An exact copy of all the data is required.
___ Material provided ___
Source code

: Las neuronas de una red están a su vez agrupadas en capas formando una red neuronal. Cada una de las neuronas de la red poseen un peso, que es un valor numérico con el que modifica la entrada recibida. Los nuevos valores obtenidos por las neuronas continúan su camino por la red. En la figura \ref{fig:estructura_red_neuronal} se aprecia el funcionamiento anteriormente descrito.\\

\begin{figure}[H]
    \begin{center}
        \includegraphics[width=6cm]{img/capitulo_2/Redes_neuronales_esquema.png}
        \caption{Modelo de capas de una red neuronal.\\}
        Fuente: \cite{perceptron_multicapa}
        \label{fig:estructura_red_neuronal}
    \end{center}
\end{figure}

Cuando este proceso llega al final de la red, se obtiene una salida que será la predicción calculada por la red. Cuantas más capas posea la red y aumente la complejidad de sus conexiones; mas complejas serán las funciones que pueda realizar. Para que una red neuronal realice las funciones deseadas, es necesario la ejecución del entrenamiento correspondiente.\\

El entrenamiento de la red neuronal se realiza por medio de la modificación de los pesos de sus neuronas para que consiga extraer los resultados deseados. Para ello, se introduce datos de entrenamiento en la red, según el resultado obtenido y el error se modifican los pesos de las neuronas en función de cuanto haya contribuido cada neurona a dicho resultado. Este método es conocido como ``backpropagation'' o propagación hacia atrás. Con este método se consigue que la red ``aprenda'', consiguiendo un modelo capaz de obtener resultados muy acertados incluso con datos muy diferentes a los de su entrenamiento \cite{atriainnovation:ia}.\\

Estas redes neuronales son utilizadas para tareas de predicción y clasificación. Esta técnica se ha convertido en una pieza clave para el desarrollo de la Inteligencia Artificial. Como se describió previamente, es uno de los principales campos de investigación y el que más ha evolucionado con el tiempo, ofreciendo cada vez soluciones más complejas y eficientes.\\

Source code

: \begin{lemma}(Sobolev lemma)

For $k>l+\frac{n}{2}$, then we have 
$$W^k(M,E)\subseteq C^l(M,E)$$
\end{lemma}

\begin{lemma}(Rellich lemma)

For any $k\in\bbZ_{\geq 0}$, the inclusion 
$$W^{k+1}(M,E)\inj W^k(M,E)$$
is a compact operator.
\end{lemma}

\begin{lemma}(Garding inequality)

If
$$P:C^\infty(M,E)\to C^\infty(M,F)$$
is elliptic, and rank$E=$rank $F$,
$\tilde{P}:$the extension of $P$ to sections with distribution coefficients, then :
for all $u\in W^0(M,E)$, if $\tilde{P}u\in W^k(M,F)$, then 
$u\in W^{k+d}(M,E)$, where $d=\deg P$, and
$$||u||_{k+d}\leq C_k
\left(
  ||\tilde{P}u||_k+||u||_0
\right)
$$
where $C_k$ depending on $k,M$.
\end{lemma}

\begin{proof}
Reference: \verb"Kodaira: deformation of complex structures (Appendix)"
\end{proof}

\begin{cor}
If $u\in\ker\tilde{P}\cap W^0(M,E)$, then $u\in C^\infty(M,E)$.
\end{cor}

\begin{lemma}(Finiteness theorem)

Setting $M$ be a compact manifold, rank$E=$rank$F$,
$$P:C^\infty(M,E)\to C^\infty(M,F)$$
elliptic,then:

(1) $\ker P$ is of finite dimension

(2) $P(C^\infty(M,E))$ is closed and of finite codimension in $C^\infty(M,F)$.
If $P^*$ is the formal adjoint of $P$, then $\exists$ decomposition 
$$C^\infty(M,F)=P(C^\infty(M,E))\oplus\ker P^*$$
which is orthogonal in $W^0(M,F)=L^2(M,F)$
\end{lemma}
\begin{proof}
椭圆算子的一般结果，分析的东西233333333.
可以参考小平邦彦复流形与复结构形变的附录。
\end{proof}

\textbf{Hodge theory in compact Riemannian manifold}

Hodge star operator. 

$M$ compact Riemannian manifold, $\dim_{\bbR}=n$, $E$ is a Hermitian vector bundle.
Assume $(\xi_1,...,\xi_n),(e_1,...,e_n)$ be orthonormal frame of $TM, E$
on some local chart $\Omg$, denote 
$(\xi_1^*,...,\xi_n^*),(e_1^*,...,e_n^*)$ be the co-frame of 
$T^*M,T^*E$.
___
### Reply to the exercise
Source code

: Las neuronas de una red están a su vez agrupadas en capas formando una red neuronal. Cada una de las neuronas de la red poseen un peso, que es un valor numérico con el que modifica la entrada recibida. Los nuevos valores obtenidos por las neuronas continúan su camino por la red. En la figura \ref{fig:estructura_red_neuronal} se aprecia el funcionamiento anteriormente descrito.\\

\begin{figure}[H]
    \begin{center}
        \includegraphics[width=6cm]{img/capitulo_2/Redes_neuronales_esquema.png}
        \caption{Modelo de capas de una red neuronal.\\}
        Fuente: \cite{perceptron_multicapa}
        \label{fig:estructura_red_neuronal}
    \end{center}
\end{figure}

Cuando este proceso llega al final de la red, se obtiene una salida que será la predicción calculada por la red. Cuantas más capas posea la red y aumente la complejidad de sus conexiones; mas complejas serán las funciones que pueda realizar. Para que una red neuronal realice las funciones deseadas, es necesario la ejecución del entrenamiento correspondiente.\\

El entrenamiento de la red neuronal se realiza por medio de la modificación de los pesos de sus neuronas para que consiga extraer los resultados deseados. Para ello, se introduce datos de entrenamiento en la red, según el resultado obtenido y el error se modifican los pesos de las neuronas en función de cuanto haya contribuido cada neurona a dicho resultado. Este método es conocido como ``backpropagation'' o propagación hacia atrás. Con este método se consigue que la red ``aprenda'', consiguiendo un modelo capaz de obtener resultados muy acertados incluso con datos muy diferentes a los de su entrenamiento \cite{atriainnovation:ia}.\\

Estas redes neuronales son utilizadas para tareas de predicción y clasificación. Esta técnica se ha convertido en una pieza clave para el desarrollo de la Inteligencia Artificial. Como se describió previamente, es uno de los principales campos de investigación y el que más ha evolucionado con el tiempo, ofreciendo cada vez soluciones más complejas y eficientes.\\

Source code

: \begin{lemma}(Sobolev lemma)

For $k>l+\frac{n}{2}$, then we have 
$$W^k(M,E)\subseteq C^l(M,E)$$
\end{lemma}

\begin{lemma}(Rellich lemma)

For any $k\in\bbZ_{\geq 0}$, the inclusion 
$$W^{k+1}(M,E)\inj W^k(M,E)$$
is a compact operator.
\end{lemma}

\begin{lemma}(Garding inequality)

If
$$P:C^\infty(M,E)\to C^\infty(M,F)$$
is elliptic, and rank$E=$rank $F$,
$\tilde{P}:$the extension of $P$ to sections with distribution coefficients, then :
for all $u\in W^0(M,E)$, if $\tilde{P}u\in W^k(M,F)$, then 
$u\in W^{k+d}(M,E)$, where $d=\deg P$, and
$$||u||_{k+d}\leq C_k
\left(
  ||\tilde{P}u||_k+||u||_0
\right)
$$
where $C_k$ depending on $k,M$.
\end{lemma}

\begin{proof}
Reference: \verb"Kodaira: deformation of complex structures (Appendix)"
\end{proof}

\begin{cor}
If $u\in\ker\tilde{P}\cap W^0(M,E)$, then $u\in C^\infty(M,E)$.
\end{cor}

\begin{lemma}(Finiteness theorem)

Setting $M$ be a compact manifold, rank$E=$rank$F$,
$$P:C^\infty(M,E)\to C^\infty(M,F)$$
elliptic,then:

(1) $\ker P$ is of finite dimension

(2) $P(C^\infty(M,E))$ is closed and of finite codimension in $C^\infty(M,F)$.
If $P^*$ is the formal adjoint of $P$, then $\exists$ decomposition 
$$C^\infty(M,F)=P(C^\infty(M,E))\oplus\ker P^*$$
which is orthogonal in $W^0(M,F)=L^2(M,F)$
\end{lemma}
\begin{proof}
椭圆算子的一般结果，分析的东西233333333.
可以参考小平邦彦复流形与复结构形变的附录。
\end{proof}

\textbf{Hodge theory in compact Riemannian manifold}

Hodge star operator. 

$M$ compact Riemannian manifold, $\dim_{\bbR}=n$, $E$ is a Hermitian vector bundle.
Assume $(\xi_1,...,\xi_n),(e_1,...,e_n)$ be orthonormal frame of $TM, E$
on some local chart $\Omg$, denote 
$(\xi_1^*,...,\xi_n^*),(e_1^*,...,e_n^*)$ be the co-frame of 
$T^*M,T^*E$.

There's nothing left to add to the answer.